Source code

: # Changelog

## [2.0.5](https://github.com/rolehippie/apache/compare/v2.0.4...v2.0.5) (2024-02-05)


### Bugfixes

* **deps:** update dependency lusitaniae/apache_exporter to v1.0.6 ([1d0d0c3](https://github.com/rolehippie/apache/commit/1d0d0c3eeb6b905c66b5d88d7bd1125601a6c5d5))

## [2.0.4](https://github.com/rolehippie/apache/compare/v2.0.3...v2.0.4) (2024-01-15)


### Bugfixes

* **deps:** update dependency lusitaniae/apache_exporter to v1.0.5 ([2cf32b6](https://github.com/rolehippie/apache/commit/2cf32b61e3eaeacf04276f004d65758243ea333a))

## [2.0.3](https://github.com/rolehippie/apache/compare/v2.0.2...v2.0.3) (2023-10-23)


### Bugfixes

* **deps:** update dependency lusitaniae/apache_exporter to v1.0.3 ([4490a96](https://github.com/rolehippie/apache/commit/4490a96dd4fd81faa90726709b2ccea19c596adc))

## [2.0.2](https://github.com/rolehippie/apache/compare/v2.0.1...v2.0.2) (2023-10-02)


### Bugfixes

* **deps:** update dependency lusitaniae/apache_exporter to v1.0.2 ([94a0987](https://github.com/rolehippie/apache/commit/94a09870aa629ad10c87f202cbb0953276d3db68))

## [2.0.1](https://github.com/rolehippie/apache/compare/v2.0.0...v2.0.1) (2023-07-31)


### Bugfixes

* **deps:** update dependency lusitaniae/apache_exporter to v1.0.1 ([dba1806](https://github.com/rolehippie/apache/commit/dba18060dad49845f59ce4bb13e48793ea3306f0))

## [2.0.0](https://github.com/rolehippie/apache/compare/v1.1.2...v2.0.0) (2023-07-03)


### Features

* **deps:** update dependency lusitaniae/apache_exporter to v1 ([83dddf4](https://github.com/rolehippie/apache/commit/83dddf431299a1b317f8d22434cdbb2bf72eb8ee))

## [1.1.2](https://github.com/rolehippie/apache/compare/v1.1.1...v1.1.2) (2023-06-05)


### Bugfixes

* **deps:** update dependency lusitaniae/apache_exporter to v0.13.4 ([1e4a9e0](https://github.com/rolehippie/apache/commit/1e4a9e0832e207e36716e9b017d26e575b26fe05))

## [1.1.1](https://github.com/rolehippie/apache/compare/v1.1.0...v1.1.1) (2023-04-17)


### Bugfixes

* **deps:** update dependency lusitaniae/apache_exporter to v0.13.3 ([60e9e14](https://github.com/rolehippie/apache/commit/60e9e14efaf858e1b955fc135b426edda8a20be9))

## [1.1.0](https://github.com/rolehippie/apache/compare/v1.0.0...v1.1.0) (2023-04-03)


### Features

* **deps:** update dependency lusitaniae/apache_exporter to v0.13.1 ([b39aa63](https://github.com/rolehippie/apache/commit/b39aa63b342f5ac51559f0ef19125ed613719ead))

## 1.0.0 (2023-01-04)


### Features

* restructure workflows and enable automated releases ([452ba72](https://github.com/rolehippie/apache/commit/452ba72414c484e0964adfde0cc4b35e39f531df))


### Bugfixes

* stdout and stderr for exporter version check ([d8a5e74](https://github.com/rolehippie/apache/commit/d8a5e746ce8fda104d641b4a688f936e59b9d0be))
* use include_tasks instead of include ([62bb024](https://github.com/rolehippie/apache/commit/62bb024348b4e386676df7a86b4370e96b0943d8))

════════════════════

Activity:
The answer must be every line of the records above that holds the word "deps".

Your solution:
* **deps:** update dependency lusitaniae/apache_exporter to v1.0.6 ([1d0d0c3](https://github.com/rolehippie/apache/commit/1d0d0c3eeb6b905c66b5d88d7bd1125601a6c5d5))
* **deps:** update dependency lusitaniae/apache_exporter to v1.0.5 ([2cf32b6](https://github.com/rolehippie/apache/commit/2cf32b61e3eaeacf04276f004d65758243ea333a))
* **deps:** update dependency lusitaniae/apache_exporter to v1.0.3 ([4490a96](https://github.com/rolehippie/apache/commit/4490a96dd4fd81faa90726709b2ccea19c596adc))
* **deps:** update dependency lusitaniae/apache_exporter to v1.0.2 ([94a0987](https://github.com/rolehippie/apache/commit/94a09870aa629ad10c87f202cbb0953276d3db68))
* **deps:** update dependency lusitaniae/apache_exporter to v1.0.1 ([dba1806](https://github.com/rolehippie/apache/commit/dba18060dad49845f59ce4bb13e48793ea3306f0))
* **deps:** update dependency lusitaniae/apache_exporter to v1 ([83dddf4](https://github.com/rolehippie/apache/commit/83dddf431299a1b317f8d22434cdbb2bf72eb8ee))
* **deps:** update dependency lusitaniae/apache_exporter to v0.13.4 ([1e4a9e0](https://github.com/rolehippie/apache/commit/1e4a9e0832e207e36716e9b017d26e575b26fe05))
* **deps:** update dependency lusitaniae/apache_exporter to v0.13.3 ([60e9e14](https://github.com/rolehippie/apache/commit/60e9e14efaf858e1b955fc135b426edda8a20be9))
* **deps:** update dependency lusitaniae/apache_exporter to v0.13.1 ([b39aa63](https://github.com/rolehippie/apache/commit/b39aa63b342f5ac51559f0ef19125ed613719ead))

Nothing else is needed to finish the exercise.